İ. || BÖLÜM 13 || L.B

15.7K 413 39
                                    

İyi okumalar <33

Yorumlarınızı bekliyorumm

YAZIM YANLIŞLARI İÇİN KUSURA BAKMAYIN.

||•

"N-neden?"
Benden uzaklaşırken, gülümsedi. Yutkunmak istedim, ama yutkunamadım. Neden yutkunamadım bende bilmiyorum. Belki de gerçekten hayal kırıklığına uğramıştım, sonuçta o kağıdı imzalarken sonuçlarını az biraz tahmin edebiliyordum.

Ama bu böyle de devam edemezdi, aramızda ki bütün engelleri aşmalıydık. Birbirmize bağlanmaktan başka çaremiz yoktu, ve benim tek tesellim o çereye tutunmaktı. Aramızda ki bütün engelleri kaldırmakta kararlıydım.

"Ben, insanların kırılmasını sevmem. Ben yüzümden hiç istemem. Ama bende kırılmak istemiyorum artık. Ben yapamam."
Gözlerimi kaçırdım, gözlerim dolmuştu sanırım. Ama bunu yine ben yapmıştım. Yada gerçekten ben mi yapmıştım. Her neyse yapmam gereken tek şey reddetse bile, ne olursa olsun kocama karşı görevlerimi yerine getirmekti, öyle değil mi?

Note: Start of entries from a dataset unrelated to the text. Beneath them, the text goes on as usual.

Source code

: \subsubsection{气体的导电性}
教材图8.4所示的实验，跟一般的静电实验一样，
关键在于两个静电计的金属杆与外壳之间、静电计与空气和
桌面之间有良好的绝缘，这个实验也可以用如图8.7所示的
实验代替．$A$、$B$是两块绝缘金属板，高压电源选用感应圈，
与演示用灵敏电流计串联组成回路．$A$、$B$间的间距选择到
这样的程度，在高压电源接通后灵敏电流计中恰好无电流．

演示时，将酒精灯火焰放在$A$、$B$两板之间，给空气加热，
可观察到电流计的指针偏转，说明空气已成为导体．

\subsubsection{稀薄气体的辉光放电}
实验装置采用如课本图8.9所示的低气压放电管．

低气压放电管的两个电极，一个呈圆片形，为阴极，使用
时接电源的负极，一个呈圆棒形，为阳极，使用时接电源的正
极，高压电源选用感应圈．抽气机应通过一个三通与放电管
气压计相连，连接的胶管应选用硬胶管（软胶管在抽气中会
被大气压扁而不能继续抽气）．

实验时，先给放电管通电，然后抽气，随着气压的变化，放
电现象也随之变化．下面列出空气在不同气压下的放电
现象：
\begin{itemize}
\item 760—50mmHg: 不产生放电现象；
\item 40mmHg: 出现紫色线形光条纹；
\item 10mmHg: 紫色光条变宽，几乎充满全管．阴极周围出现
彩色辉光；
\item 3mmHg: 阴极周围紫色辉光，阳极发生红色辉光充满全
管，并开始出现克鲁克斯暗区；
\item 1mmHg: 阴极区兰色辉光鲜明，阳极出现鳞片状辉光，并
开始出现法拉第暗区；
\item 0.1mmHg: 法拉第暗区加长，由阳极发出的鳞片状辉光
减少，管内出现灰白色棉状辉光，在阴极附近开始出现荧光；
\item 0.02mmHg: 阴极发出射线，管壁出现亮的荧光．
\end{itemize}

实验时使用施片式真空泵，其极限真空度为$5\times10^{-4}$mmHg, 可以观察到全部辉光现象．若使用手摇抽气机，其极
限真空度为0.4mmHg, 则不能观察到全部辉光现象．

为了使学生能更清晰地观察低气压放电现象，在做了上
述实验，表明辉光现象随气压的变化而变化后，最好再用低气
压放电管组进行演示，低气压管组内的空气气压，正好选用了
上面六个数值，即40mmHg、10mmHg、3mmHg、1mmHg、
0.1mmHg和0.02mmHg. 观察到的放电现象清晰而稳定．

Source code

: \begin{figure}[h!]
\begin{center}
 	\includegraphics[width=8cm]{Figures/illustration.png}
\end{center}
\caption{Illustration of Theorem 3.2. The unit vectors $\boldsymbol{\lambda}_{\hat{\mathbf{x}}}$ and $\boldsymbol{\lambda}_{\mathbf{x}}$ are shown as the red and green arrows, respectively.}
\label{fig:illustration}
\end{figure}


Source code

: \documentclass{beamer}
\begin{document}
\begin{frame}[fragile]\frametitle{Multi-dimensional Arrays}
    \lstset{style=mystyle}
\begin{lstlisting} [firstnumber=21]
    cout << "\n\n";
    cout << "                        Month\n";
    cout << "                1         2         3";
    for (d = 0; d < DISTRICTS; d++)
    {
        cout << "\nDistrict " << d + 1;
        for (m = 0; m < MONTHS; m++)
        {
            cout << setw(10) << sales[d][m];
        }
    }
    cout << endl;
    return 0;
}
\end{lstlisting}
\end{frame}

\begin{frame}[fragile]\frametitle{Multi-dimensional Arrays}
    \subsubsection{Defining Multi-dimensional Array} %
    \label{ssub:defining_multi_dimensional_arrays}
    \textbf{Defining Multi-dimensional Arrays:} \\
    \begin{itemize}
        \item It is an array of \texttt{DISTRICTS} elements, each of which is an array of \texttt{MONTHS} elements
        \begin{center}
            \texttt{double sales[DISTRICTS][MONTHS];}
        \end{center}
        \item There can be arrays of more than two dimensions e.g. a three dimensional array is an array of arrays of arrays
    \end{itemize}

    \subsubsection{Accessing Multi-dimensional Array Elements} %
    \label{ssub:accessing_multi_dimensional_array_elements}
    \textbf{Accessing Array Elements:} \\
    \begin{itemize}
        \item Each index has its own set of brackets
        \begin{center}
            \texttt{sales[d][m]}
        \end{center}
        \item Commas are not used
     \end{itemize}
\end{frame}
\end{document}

Ayağa kalkması iyi değildi, dinlenmesi gerekiyordu. Gözlerinde yine bir boşluk vardı, belirsizlikti en çok insanın canını yakan.

"Peki, sende haklısın. Ama bize bir şa-"

"Vericem. Herkesin aksine beni kabul ettiğin için. Evlenmeyi kabul ettiğin için. Seni de anlıyorum, kim böyle bir adamla evlenirdi ki."
Şaşkınca ona bakarken, kendini böyle aşağılaması hoşuma gitmemişti. Hem de hiç, ben ona bağlandığımı hissediyordum. Kendini böyle ezmesi beni sinirlendirmişti. Ama bunları söyleyecek cesaretim yoktu.

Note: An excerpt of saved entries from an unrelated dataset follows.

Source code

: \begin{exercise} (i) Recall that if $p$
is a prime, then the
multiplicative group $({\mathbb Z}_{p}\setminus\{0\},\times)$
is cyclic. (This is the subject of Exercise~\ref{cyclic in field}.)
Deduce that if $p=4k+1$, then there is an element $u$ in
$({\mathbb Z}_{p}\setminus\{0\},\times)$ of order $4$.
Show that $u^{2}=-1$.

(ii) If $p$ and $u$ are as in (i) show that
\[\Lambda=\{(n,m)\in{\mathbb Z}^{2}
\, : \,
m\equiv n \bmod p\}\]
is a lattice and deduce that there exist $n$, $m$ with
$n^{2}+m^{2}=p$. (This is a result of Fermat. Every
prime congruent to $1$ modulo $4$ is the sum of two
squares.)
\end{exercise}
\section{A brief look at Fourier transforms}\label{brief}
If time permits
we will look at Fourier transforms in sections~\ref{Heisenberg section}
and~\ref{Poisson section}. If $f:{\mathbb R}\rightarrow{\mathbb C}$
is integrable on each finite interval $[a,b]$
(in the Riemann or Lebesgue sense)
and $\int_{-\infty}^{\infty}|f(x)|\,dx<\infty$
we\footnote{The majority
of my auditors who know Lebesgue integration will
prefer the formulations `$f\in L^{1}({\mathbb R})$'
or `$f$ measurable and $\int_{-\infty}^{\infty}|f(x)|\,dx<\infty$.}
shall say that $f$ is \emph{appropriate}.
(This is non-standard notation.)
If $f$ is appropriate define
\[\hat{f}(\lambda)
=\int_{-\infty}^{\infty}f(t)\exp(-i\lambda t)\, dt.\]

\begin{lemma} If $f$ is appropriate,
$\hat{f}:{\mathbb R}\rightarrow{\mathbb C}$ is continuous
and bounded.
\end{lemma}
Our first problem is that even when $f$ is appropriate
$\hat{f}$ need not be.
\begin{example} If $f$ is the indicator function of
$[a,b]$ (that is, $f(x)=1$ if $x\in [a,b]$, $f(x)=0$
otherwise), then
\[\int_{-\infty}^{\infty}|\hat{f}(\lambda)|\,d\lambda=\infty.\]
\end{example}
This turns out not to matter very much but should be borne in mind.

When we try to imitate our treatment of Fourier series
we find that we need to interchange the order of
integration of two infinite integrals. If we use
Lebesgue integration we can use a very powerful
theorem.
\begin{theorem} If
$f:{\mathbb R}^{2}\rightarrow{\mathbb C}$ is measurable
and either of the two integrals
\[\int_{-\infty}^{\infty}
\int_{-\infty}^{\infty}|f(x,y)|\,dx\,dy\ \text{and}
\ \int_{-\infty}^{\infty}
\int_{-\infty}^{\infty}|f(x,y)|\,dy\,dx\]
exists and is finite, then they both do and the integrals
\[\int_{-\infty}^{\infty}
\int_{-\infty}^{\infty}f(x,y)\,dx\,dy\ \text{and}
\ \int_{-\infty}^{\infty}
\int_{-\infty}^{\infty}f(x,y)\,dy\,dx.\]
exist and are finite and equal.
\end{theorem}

Diğer sefer ki sözlerim ise, bilmiyorum düşündükçe daha çok utanıyordum. Onları nasıl söylemiştim ben. Düşündükçe yanaklarım kızarıyordu.

Ayağa kalkıp kolundan tutarken, yatağa oturttum. Anlamsızca ne yapmaya çalıştığımı anlamak istercesine bakıyordu. Ama hiçbir zaman anlayamayacaktı, belirsiz ve bazen de ne yaptığının farkında olmayan birisiydim.

Aynı az önce ki sözlerim gibi. Ama pişman mıydım? Kesinlikle hayır.

"Ben evlendim ama, hem özür dilerim. Biliyorum öyle hemen geçmez ama, ben sararım bütün yaralarını. Sadece benim açtıklarımı değil. Hepsini saralım."
Onu omzularından itirip yatağa uzanmasını sağlarken, yorganı üzerine attım.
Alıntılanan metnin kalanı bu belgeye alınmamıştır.